* **EXERCISE INSTRUCTIONS**
Pick out all lines of the entries that include the word "LinearRegression" and copy them.

[Dataset entries]
------------------------------
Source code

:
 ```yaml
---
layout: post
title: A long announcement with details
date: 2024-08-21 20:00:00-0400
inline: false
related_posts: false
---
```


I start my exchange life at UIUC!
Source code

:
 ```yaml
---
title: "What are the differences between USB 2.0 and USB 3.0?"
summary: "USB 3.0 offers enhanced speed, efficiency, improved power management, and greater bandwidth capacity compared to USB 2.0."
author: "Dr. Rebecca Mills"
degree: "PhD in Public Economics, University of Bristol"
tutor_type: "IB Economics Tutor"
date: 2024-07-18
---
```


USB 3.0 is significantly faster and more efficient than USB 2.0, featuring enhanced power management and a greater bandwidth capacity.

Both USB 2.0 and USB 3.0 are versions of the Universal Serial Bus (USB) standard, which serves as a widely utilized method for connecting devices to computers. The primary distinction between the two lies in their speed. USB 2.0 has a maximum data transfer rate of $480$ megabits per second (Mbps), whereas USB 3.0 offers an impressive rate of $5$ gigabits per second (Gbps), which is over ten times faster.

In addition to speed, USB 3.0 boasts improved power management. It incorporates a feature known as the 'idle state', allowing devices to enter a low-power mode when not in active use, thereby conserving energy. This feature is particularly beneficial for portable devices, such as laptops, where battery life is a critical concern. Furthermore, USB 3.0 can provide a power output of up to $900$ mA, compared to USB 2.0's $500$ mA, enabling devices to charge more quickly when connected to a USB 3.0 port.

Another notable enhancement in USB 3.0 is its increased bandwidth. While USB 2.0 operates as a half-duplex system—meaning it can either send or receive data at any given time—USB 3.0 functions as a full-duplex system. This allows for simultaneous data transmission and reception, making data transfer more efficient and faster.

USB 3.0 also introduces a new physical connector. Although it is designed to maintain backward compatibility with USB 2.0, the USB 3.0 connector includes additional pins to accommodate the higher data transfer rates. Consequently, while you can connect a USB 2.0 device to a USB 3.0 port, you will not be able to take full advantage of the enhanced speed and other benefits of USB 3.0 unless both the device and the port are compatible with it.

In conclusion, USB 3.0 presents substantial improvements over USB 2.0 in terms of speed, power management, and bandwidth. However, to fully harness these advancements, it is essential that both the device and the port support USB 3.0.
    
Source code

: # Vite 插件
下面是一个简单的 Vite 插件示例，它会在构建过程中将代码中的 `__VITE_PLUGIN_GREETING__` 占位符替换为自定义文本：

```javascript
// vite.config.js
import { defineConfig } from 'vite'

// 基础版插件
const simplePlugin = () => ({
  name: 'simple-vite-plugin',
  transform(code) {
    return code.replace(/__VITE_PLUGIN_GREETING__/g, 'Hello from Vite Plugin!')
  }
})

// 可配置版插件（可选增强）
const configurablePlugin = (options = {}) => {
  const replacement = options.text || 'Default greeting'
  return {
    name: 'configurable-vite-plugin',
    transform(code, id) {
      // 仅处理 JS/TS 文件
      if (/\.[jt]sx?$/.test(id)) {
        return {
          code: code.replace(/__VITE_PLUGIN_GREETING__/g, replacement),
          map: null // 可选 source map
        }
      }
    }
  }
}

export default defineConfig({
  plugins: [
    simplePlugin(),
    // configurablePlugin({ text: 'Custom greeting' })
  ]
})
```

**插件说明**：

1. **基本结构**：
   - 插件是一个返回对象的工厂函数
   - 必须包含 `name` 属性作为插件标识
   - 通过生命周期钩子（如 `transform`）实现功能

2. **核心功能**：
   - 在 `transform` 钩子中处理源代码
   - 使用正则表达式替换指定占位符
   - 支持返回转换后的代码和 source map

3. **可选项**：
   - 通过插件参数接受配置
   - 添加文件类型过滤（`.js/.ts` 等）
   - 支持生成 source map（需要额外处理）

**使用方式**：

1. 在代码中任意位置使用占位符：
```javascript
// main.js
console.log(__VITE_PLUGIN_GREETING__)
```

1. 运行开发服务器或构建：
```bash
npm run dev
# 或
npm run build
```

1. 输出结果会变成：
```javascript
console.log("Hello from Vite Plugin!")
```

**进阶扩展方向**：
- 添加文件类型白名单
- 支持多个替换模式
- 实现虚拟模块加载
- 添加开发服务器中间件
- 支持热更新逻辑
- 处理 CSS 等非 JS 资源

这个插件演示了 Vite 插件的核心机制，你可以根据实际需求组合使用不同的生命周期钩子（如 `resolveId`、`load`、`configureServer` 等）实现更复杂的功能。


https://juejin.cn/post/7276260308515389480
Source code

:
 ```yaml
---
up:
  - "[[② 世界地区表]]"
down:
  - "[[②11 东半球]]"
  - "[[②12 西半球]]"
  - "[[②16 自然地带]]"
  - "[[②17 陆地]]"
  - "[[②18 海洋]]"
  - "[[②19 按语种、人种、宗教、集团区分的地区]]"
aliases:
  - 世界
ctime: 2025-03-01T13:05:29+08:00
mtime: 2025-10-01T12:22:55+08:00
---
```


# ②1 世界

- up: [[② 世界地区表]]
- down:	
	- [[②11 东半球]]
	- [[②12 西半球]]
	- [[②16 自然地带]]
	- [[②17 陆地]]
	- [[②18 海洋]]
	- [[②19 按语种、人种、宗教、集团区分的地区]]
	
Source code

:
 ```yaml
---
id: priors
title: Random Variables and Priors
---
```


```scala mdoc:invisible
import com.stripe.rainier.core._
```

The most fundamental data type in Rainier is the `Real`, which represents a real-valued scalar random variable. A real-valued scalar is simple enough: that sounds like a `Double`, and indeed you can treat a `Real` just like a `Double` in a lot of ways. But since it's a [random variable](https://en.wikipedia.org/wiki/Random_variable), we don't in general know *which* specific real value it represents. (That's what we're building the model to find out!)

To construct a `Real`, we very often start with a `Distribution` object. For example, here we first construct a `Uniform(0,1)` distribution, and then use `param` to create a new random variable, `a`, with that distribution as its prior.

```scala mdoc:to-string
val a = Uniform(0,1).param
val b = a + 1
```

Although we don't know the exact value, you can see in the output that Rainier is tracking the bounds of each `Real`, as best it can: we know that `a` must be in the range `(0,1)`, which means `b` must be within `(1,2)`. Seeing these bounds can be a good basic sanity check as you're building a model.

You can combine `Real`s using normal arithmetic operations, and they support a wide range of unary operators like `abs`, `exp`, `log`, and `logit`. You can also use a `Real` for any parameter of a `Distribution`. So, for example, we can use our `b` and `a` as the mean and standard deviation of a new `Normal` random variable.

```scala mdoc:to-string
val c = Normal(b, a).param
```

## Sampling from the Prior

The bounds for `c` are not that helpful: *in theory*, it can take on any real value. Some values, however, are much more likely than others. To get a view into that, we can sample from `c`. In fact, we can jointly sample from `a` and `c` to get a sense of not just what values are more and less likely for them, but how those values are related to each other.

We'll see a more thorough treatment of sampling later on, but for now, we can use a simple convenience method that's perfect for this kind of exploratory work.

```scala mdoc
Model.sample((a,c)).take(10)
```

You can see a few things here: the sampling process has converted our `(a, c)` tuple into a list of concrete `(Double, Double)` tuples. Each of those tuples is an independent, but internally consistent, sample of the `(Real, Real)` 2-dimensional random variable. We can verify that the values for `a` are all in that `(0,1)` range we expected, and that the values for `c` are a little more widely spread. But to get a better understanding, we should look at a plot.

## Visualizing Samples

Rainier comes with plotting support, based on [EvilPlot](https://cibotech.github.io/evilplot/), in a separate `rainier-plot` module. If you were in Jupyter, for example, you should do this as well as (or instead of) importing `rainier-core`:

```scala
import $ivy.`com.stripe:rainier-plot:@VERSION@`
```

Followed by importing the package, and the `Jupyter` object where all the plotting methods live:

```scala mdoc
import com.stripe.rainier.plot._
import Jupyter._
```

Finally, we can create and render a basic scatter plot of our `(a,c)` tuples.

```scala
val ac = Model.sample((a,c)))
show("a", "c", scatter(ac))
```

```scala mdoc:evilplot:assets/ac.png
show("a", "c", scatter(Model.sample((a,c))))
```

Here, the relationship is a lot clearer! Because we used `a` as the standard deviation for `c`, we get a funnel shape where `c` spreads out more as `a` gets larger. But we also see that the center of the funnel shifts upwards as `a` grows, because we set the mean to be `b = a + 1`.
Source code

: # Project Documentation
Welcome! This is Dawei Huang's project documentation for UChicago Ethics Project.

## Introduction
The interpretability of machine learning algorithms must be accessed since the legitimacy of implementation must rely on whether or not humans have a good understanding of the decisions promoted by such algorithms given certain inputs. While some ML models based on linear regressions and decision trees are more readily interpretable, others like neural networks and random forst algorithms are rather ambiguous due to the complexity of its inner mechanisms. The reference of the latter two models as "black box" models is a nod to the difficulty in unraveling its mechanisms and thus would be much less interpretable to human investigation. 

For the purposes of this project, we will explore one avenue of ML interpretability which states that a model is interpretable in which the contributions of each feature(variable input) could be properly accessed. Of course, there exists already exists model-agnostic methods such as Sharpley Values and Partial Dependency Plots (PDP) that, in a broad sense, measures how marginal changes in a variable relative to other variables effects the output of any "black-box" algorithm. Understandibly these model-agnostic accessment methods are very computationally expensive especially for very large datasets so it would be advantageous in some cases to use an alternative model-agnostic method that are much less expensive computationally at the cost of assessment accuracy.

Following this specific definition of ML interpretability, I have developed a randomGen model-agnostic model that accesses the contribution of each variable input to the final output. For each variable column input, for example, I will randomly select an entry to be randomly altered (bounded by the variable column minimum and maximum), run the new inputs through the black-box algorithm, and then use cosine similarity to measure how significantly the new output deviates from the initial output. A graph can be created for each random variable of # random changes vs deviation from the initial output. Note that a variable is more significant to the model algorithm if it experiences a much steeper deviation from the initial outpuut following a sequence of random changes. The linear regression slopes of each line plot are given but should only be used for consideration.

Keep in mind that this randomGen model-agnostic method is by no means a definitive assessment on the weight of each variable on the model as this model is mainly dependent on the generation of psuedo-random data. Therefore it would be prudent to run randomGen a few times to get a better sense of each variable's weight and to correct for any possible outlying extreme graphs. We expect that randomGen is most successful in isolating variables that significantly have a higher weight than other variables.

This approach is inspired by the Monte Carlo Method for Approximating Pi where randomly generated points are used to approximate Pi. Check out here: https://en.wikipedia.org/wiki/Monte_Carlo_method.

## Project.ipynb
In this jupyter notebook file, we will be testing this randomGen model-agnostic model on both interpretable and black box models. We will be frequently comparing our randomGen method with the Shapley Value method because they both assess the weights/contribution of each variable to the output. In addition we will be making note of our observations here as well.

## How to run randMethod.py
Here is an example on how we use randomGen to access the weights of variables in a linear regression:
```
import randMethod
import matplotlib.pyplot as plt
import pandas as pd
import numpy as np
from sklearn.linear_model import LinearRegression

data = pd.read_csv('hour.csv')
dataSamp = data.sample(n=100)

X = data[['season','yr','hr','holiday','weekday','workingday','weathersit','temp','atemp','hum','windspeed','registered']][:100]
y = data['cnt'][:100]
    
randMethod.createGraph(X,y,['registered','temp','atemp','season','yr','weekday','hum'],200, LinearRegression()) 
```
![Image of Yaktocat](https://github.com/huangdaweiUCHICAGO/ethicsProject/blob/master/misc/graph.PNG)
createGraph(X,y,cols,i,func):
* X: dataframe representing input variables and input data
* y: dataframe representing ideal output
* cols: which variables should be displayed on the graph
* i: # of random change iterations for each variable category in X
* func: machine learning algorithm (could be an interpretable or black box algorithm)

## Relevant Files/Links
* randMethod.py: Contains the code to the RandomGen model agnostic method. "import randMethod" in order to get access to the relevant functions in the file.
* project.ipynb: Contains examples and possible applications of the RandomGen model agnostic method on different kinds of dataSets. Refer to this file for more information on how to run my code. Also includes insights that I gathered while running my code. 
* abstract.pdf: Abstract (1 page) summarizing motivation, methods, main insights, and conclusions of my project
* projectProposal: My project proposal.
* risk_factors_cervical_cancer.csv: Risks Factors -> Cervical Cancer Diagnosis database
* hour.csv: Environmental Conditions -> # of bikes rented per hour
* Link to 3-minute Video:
------------------------------
* **RESPONSE TO THE TASK**
from sklearn.linear_model import LinearRegression
randMethod.createGraph(X,y,['registered','temp','atemp','season','yr','weekday','hum'],200, LinearRegression()) 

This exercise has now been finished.